DVB/CI refers to the connection of free-to-air programmes and the possibility of receiving encrypted pay-TV programmes. In addition to the CI interface (common interface), a CA module (conditional access module) and a smart card are required for this.

CI interface

In order to be able to receive several different pay-TV packages, which use different encryption systems, with a single receiver, there are two different technical solutions according to the DVB standard: The Simulcrypt procedure and the Common Interface (CI) The Common Interface has become the accepted standard and is supported by almost all receiver manufacturers. The required CA module can be plugged into this standardised interface in PCMCIA type II format. This means that different pay-TV bouquets can be received with one receiver. Many TV programmes or additional offers are broadcast in encrypted form on digital TV. The use of these programmes is subject to a fee. To be able to receive these programmes, you need a corresponding decoding system. This can be done by means of a specially designed set-top box (e.g. Premiere) or by means of a CA module which is inserted into the CI slot of a set-top box. The CI is a universal interface which allows non-discriminatory access to all pay-TV programmes. The CA module (Conditional Access module) Since different encryption codes are used by the individual broadcasters, the viewer must have a separate CA module for each code type. The possibility of being able to decrypt different codes with the help of exchangeable CA modules is known as the multicrypt method.
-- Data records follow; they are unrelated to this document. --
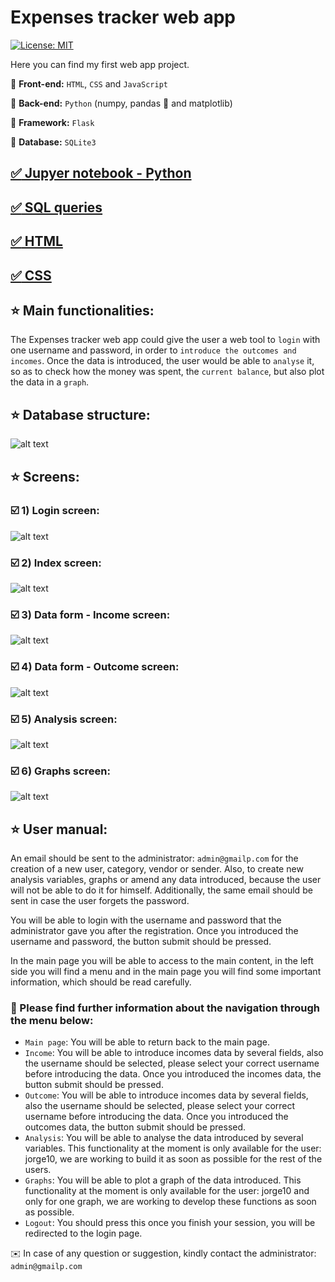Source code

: # Expenses tracker web app

[![License: MIT](https://img.shields.io/badge/License-MIT-yellow.svg)](https://opensource.org/licenses/MIT)

Here you can find my first web app project.

 :round_pushpin: **Front-end:** `HTML`, `CSS` and `JavaScript`

 :round_pushpin: **Back-end:** `Python` (numpy, pandas  :panda_face: and matplotlib)

 :round_pushpin: **Framework:** `Flask`

 :round_pushpin: **Database:** `SQLite3`

## [:white_check_mark: Jupyer notebook - Python](https://github.com/lajobu/Expenses_tracker/blob/master/expenses_tracker.ipynb)
## [:white_check_mark: SQL queries](https://github.com/lajobu/Expenses_tracker/tree/master/SQL)
## [:white_check_mark: HTML](https://github.com/lajobu/Expenses_tracker/tree/master/templates)
## [:white_check_mark: CSS](https://github.com/lajobu/Expenses_tracker/tree/master/static/css)

##  :star: Main functionalities:

The Expenses tracker web app could give the user a web tool to `login` with one username and
password, in order to `introduce the outcomes and incomes`. Once the data is introduced, the
user would be able to `analyse` it, so as to check how the money was spent, the `current balance`,
but also plot the data in a `graph`.

##  :star: Database structure: 

![alt text](https://github.com/lajobu/Expenses_tracker/blob/master/Screens/Database.png)

##  :star: Screens:

###  :ballot_box_with_check: 1) Login screen:

![alt text](https://github.com/lajobu/Expenses_tracker/blob/master/Screens/Login.png)

###  :ballot_box_with_check: 2) Index screen:

![alt text](https://github.com/lajobu/Expenses_tracker/blob/master/Screens/Index.png)

###  :ballot_box_with_check: 3) Data form - Income screen:

![alt text](https://github.com/lajobu/Expenses_tracker/blob/master/Screens/Income.png)

###  :ballot_box_with_check: 4) Data form - Outcome screen:

![alt text](https://github.com/lajobu/Expenses_tracker/blob/master/Screens/Outcome.png)

###  :ballot_box_with_check: 5) Analysis screen:

![alt text](https://github.com/lajobu/Expenses_tracker/blob/master/Screens/Analysis.png)

###  :ballot_box_with_check: 6) Graphs screen:

![alt text](https://github.com/lajobu/Expenses_tracker/blob/master/Screens/Graphs.png)

##  :star: User manual:

An email should be sent to the administrator: `admin@gmailp.com` for the creation of a new
user, category, vendor or sender. Also, to create new analysis variables, graphs or amend any
data introduced, because the user will not be able to do it for himself. Additionally, the same
email should be sent in case the user forgets the password.

You will be able to login with the username and password that the administrator gave you
after the registration. Once you introduced the username and password, the button submit
should be pressed.

In the main page you will be able to access to the main content, in the left side you will find a
menu and in the main page you will find some important information, which should be read
carefully.

###  :star2: Please find further information about the navigation through the menu below:

* `Main page`: You will be able to return back to the main page.
* `Income`: You will be able to introduce incomes data by several fields, also the
username should be selected, please select your correct username before introducing
the data. Once you introduced the incomes data, the button submit should be pressed.
* `Outcome`: You will be able to introduce incomes data by several fields, also the
username should be selected, please select your correct username before introducing
the data. Once you introduced the outcomes data, the button submit should be pressed.
* `Analysis`: You will be able to analyse the data introduced by several variables. This
functionality at the moment is only available for the user: jorge10, we are working to
build it as soon as possible for the rest of the users.
* `Graphs`: You will be able to plot a graph of the data introduced. This functionality at
the moment is only available for the user: jorge10 and only for one graph, we are
working to develop these functions as soon as possible.
* `Logout`: You should press this once you finish your session, you will be redirected to
the login page.

 :envelope: In case of any question or suggestion, kindly contact the administrator: `admin@gmailp.com`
In addition to the corresponding CA module, the viewer also needs a personal authorisation card (smart card) to activate the programme. The purchase of such a smart card is subject to a fee and to certain national regulations (place of residence, citizenship).

Satellite search know-how

Besides searching and finding the satellite, the most important criterion for a well-functioning automatic satellite system is setting it to the best picture. Some satellite systems perform the satellite search and optimisation with the help of the reception field strength. However, this cannot always be used as a clear indication of the reception of satellite signals or for setting a good picture. This is not the case, however, with AutoSat systems: These carry out a verification of the satellite and optimise the best reception based on the picture content.